Twist Collective Blog
Mary Ann Stephens has a way with color and she shows it off beautifully with her Postwar Mittens, Sleepy Monkey, Polar Chullo and now with her extravagant Rosalia. This post combines two of Mary Ann's blog posts, found here and here, from her own site.
My “Rosalia” is now out in the Winter 2010 edition of Twist Collective.
"Rosalia", by Mary Ann Stephens. See also Twist Collective Winter 2010.
The usual suspect in "Rosalia".
The departing view
What the heck is that thing???
When I was a child, unless it was Christmas or Easter, we were simply not allowed in the living room, which housed all manner of my mother's fascinating and delicate treasures. These treasures were not at all suited to inspection by a tree-climbing, rope-swinging, ball-playing tomboy like me, so naturally, I could often be found there. Among my favorites were her pieces of Rose Medallion, a type of 19th century Chinese porcelain awash in roses, depicting scenes from imperial life. (Plus a few mysteries, too. Can anyone tell me why this bowl features a belt stuffed in a pastry bag? Or is that a hacksaw sheathed in a diaper? What the heck IS that thing?!)
As a busy breakables investigator, it was obvious to me that everyone who was anyone had a kimono.
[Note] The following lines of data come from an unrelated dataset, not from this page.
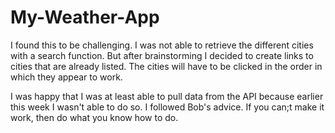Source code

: # My-Weather-App

I found this to be challenging. I was not able to retrieve the different cities with a search function.
But after brainstorming I decided to create links to cities that are already listed. The cities will have
to be clicked in the order in which they appear to work.

I was happy that I was at least able to pull data from the API because earlier this week I wasn't able to do so.
I followed Bob's advice. If you can;t make it work, then do what you know how to do.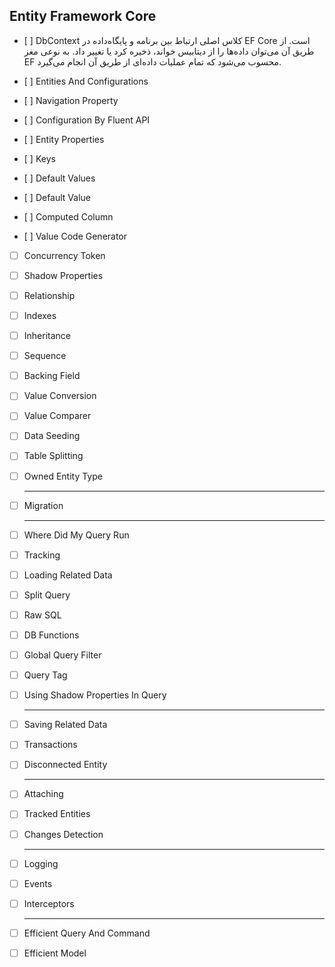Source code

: ## Entity Framework Core

*    [ ]  DbContext
         کلاس اصلی ارتباط بین برنامه و پایگاه‌داده در EF Core است. از طریق آن می‌توان داده‌ها را از دیتابیس خواند، ذخیره کرد یا تغییر داد. به نوعی مغز EF محسوب می‌شود که تمام عملیات داده‌ای از طریق آن انجام می‌گیرد.
*    [ ]  Entities And Configurations
    
*    [ ] Navigation Property
    
*    [ ] Configuration By Fluent API
    
*    [ ]  Entity Properties
*    [ ]  Keys
*    [ ]  Default Values
    
*    [ ] Default Value
    
*    [ ] Computed Column
    
*    [ ] Value Code Generator
    
*   [ ] Concurrency Token
*   [ ] Shadow Properties
*   [ ] Relationship
*   [ ] Indexes
*   [ ] Inheritance
*   [ ] Sequence
*   [ ] Backing Field
*   [ ] Value Conversion
*   [ ] Value Comparer
*   [ ] Data Seeding
*   [ ] Table Splitting
*   [ ] Owned Entity Type
    
    ---
    
*   [ ] Migration
    
    ---
    
*   [ ] Where Did My Query Run
*   [ ] Tracking
*   [ ] Loading Related Data
*   [ ] Split Query
*   [ ] Raw SQL
*   [ ] DB Functions
*   [ ] Global Query Filter
*   [ ] Query Tag
*   [ ] Using Shadow Properties In Query
    
    ---
    
*   [ ] Saving Related Data
*   [ ] Transactions
*   [ ] Disconnected Entity
    
    ---
    
*   [ ] Attaching
*   [ ] Tracked Entities
*   [ ] Changes Detection
    
    ---
    
*   [ ] Logging
*   [ ] Events
*   [ ] Interceptors
    
    ---
    
*   [ ] Efficient Query And Command
*   [ ] Efficient Model
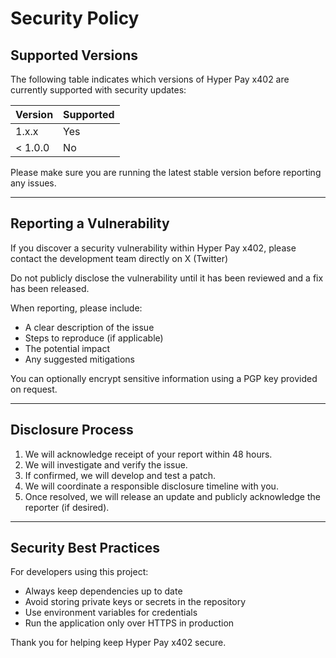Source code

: # Security Policy

## Supported Versions

The following table indicates which versions of Hyper Pay x402 are currently supported with security updates:

| Version | Supported |
|----------|------------|
| 1.x.x    | Yes |
| < 1.0.0  | No |

Please make sure you are running the latest stable version before reporting any issues.

---

## Reporting a Vulnerability

If you discover a security vulnerability within Hyper Pay x402, please contact the development team directly on X (Twitter)

Do not publicly disclose the vulnerability until it has been reviewed and a fix has been released.

When reporting, please include:
- A clear description of the issue
- Steps to reproduce (if applicable)
- The potential impact
- Any suggested mitigations

You can optionally encrypt sensitive information using a PGP key provided on request.

---

## Disclosure Process

1. We will acknowledge receipt of your report within 48 hours.
2. We will investigate and verify the issue.
3. If confirmed, we will develop and test a patch.
4. We will coordinate a responsible disclosure timeline with you.
5. Once resolved, we will release an update and publicly acknowledge the reporter (if desired).

---

## Security Best Practices

For developers using this project:
- Always keep dependencies up to date
- Avoid storing private keys or secrets in the repository
- Use environment variables for credentials
- Run the application only over HTTPS in production

Thank you for helping keep Hyper Pay x402 secure.
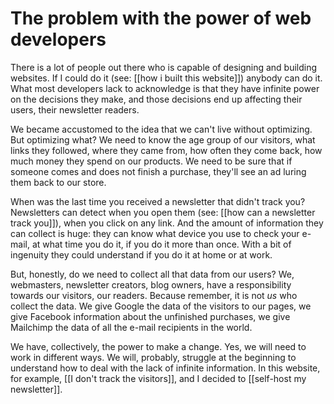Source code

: # The problem with the power of web developers
There is a lot of people out there who is capable of designing and building websites. If I could do it (see: [[how i built this website]]) anybody can do it. What most developers lack to acknowledge is that they have infinite power on the decisions they make, and those decisions end up affecting their users, their newsletter readers. 

We became accustomed to the idea that we can't live without optimizing. But optimizing what? We need to know the age group of our visitors, what links they followed, where they came from, how often they come back, how much money they spend on our products. We need to be sure that if someone comes and does not finish a purchase, they'll see an ad luring them back to our store. 

When was the last time you received a newsletter that didn't track you? Newsletters can detect when you open them (see: [[how can a newsletter track you]]), when you click on any link. And the amount of information they can collect is huge: they can know what device you use to check your e-mail, at what time you do it, if you do it more than once. With a bit of ingenuity they could understand if you do it at home or at work. 

But, honestly, do we need to collect all that data from our users? We, webmasters, newsletter creators, blog owners, have a responsibility towards our visitors, our readers. Because remember, it is not *us* who collect the data. We give Google the data of the visitors to our pages, we give Facebook information about the unfinished purchases, we give Mailchimp the data of all the e-mail recipients in the world. 

We have, collectively, the power to make a change. Yes, we will need to work in different ways. We will, probably, struggle at the beginning to understand how to deal with the lack of infinite information. In this website, for example, [[I don't track the visitors]], and I decided to [[self-host my newsletter]].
I vowed that someday, I would have one, too, one with plenty of deep, rosy pink in it! Over the years, my dream of a full-length kimono silhouette became a bit more practical. The internet was a useful tool in reshaping this silhouette; I found happi coats – short, practical variants of kimonos, made for festivals and adorned with mons (crests) on the back, to identify the festival goers. Rosalia lies somewhere between a Nordic cardigan and a Happi coat, complete with its very own mon.
Most of the motifs I knit are either purely geometric or floral; Rosalia’s main motif is a combination of the two. As I sat wrangling pixels in Excel charts, it occurred to me that the motifs I was favoring reminded me of two things: pomegranates, and stained glass windows. More thoughts of stained glass brought to mind rose windows, the magnificent blossoms of stained glass that highlight the main entrances of many Gothic cathedrals.
As I charted out the crest, I felt like I was creating something entirely original; later, when I googled the images for rose windows, I noticed a striking resemblance to the one from the Cathedral of St. John the Divine,in upper Manhattan. The rose window this New Yorker has seen innumerable times, unconsciously imprinted in my memory. Between the Rose Medallion and the rose windows, I knew it should be called “Rose-something”, so it is named “Rosalia”, in honor of my Danish great-grandmother.
I used Dale of Norway Falk for my original Rosalia, mainly because of the great range of colors available in that line. But there are plenty of other sport weight yarn options you could use, like Dale of Norway Heilo, which incidentally, is the yarn I would take to a desert island. As for colors, of course, you could knit Rosalia in whatever five colors strike your fancy. Actually, you could get away with just 2 colors, if you’re so inclined. Although I love the vivid colors of the original, I kept imagining a little voice – with a heavy New York accent – saying “Dahlink, you need this in neutrals!”
There are 3 sleeve options in the pattern and the body length is also adjustable. I really wanted to show you some of these variations, but after knitting my original, my arthritic hands weren’t thrilled with the idea of an encore. Enter Debra Thayer, the most wonderful test knitter I could ever ask for. Debra knit “Rosalia Encore” for me in Heilo, using charcoal grey, mist , grey heather, light steel blue, and petrol. She used the full-length sleeves with only one shoulder stripe and she added an extra repeat in the body length. She used the middle size (as I did for my original) and incidentally, with her variations, used exactly the same amount of yarn as is called for in the largest size. Whichever variations you choose, I hope this pattern helps make your kimono dreams reality.
(That’s my husband’s shadow, to the right, and no, thankfully, he doesn’t really look anything like that!)